Mother and baby homes report to be published today

Children's shoes at Bessborough, Cork, a former mother and baby home. Picture: Larry Cummins
The long-awaited Commission of Investigation report into the mother and baby homes will be published on Tuesday.
The 3,000 page final report is a result of the judicial commission of investigation established in 2015 to investigate claims of the improper burial of infants, illegal adoption and cruelty to the women kept in the institutions and will include 1,000 pages of survivor testimony.
The records and practices of 14 mother and baby homes and four "county homes", a fraction of the entire number of these institutions that operated throughout the country, are included in the report, which was initially due in February 2018.
The report will be distributed to survivors on Tuesday morning, 400 of whom will meet virtually with Taoiseach Micheál Martin, Minister of Children and Youth Affairs Roderic O'Gorman and Minister of State Anne Rabbitte for a full briefing in the afternoon.
A new webpage with information specifically for former residents of Mother and Baby Homes has been set up at: https://t.co/1Csk3S1RRI
— Roderic O’Gorman TD (@rodericogorman) January 10, 2021
Additional mental health supports provided by the HSE are also available to former residents https://t.co/rlIZLVD4mu
The full report will be published for the public at 3pm, with a Government press conference expected shortly after.
Survivor groups have already called for a redress scheme to be implemented upon publication of the report and that all survivors are given unfettered access to their personal information.
The Mother and Babies Collaborative Forum say “effective consultation with survivors regarding legislation and compensation” is necessary.
Survivor Philomena Lee, whose story was made into an Oscar-nominated film, has called for mother and baby homes survivors to be paid compensation for their “unbearable suffering and loss”.

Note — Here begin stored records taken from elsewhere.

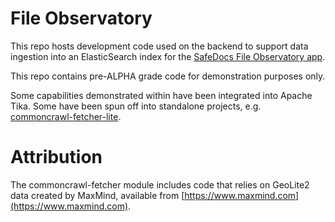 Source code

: # File Observatory
This repo hosts development code used on the backend to support data ingestion into
an ElasticSearch index for the [SafeDocs File Observatory app](https://github.com/jpl-safedocs).

This repo contains pre-ALPHA grade code for demonstration purposes only.

Some capabilities demonstrated within have been integrated into Apache Tika. 
Some have been spun off into standalone projects, e.g. [commoncrawl-fetcher-lite](https://github.com/tballison/commoncrawl-fetcher-lite).

# Attribution
The commoncrawl-fetcher module includes code that relies on GeoLite2 data created by MaxMind, available from
[https://www.maxmind.com](https://www.maxmind.com). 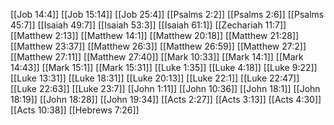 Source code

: [[Job 14:4]]
[[Job 15:14]]
[[Job 25:4]]
[[Psalms 2:2]]
[[Psalms 2:6]]
[[Psalms 45:7]]
[[Isaiah 49:7]]
[[Isaiah 53:3]]
[[Isaiah 61:1]]
[[Zechariah 11:7]]
[[Matthew 2:13]]
[[Matthew 14:1]]
[[Matthew 20:18]]
[[Matthew 21:28]]
[[Matthew 23:37]]
[[Matthew 26:3]]
[[Matthew 26:59]]
[[Matthew 27:2]]
[[Matthew 27:11]]
[[Matthew 27:40]]
[[Mark 10:33]]
[[Mark 14:1]]
[[Mark 14:43]]
[[Mark 15:1]]
[[Mark 15:31]]
[[Luke 1:35]]
[[Luke 4:18]]
[[Luke 9:22]]
[[Luke 13:31]]
[[Luke 18:31]]
[[Luke 20:13]]
[[Luke 22:1]]
[[Luke 22:47]]
[[Luke 22:63]]
[[Luke 23:7]]
[[John 1:11]]
[[John 10:36]]
[[John 18:1]]
[[John 18:19]]
[[John 18:28]]
[[John 19:34]]
[[Acts 2:27]]
[[Acts 3:13]]
[[Acts 4:30]]
[[Acts 10:38]]
[[Hebrews 7:26]]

“For the purposes of healing, it is essential the Irish State and various churches involved in the enslavement of unmarried mothers and the trading of their children, [should] apologise, without reservation.
“Irish people owe it to the memory of those mothers and children, who have died, without knowing the truth and to resolve that such atrocities will never be allowed to happen again.”

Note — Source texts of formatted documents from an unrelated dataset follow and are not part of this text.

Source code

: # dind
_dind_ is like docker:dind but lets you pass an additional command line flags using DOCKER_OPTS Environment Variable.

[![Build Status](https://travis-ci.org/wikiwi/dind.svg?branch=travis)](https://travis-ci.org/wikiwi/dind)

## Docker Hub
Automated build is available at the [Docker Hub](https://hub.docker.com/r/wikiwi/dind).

The Government has been criticised by survivors and opposition politicians after details from the report were leaked to a Sunday newspaper.
Excerpts from the report stated that 9,000 children had died in the institutions covered by the commission's terms of reference, with an infant mortality rate of one in seven, while 56,000 mothers passed through the homes until the final closure in 1998 and 57,000 children were born in them.
I am deeply angered to see sensitive details of the Commission Report leaked in a newspaper this morning. It is completely unacceptable that the people affected by the Report have found out elements of the Report in this way.
— Roderic O’Gorman TD (@rodericogorman) January 10, 2021
It also appears to have found that neither the Catholic Church nor the State forced women into the homes and that allegations that institutions were paid to arrange foreign adoptions are impossible to prove or disprove.
Institutional survivors say the article appeared to highlight “the more trivial aspects of how mothers and their children were treated ... focusing on mothers being forced to clean floors rather on the fact that their children were forcibly and illegally taken for the Irish adoption industry”.
“The leaked segments suggested a trivialisation of the worst traumas endured by the mothers and their children, that of being permanently separated from each other," adoptions campaigner Susan Lohan said.
Tánaiste Leo Varadkar has called for a full investigation into the leak and the person responsible "held to account".
Describing it as "disrespectful" to survivors, Mr Varadkar suggested the leak could only have come from a very small number of people within Government who were given the full document to read over Christmas.
Mr Varadkar added the Cabinet would discuss the establishment of an investigation into the leak when they meet on Tuesday morning.
Sinn Féin says "there is a role for gardaí" in finding the leak.
“I am absolutely appalled that elements of the Mother and Baby Homes report have been leaked to the media today, before survivors have seen the report. This was deeply insensitive and inappropriate"
— Sinn Féin (@sinnfeinireland) January 10, 2021
- Sinn Féin TD Kathleen Funchion@Kathleensf1 https://t.co/wyiYzTKyQV pic.twitter.com/LojMZwgcnz
"This is a criminal offence, the nature of this and sensitivity and current experience of survivors need to be taken into account," Sinn Féin TD Kathleen Funchion said.
"As you can imagine, survivors and their families have been devastated."
Taoiseach Micheál Martin described the leak as "regrettable" but added that "in the modern era various Government reports, aspects of them, get leaked and we certainly will be addressing that issue as well."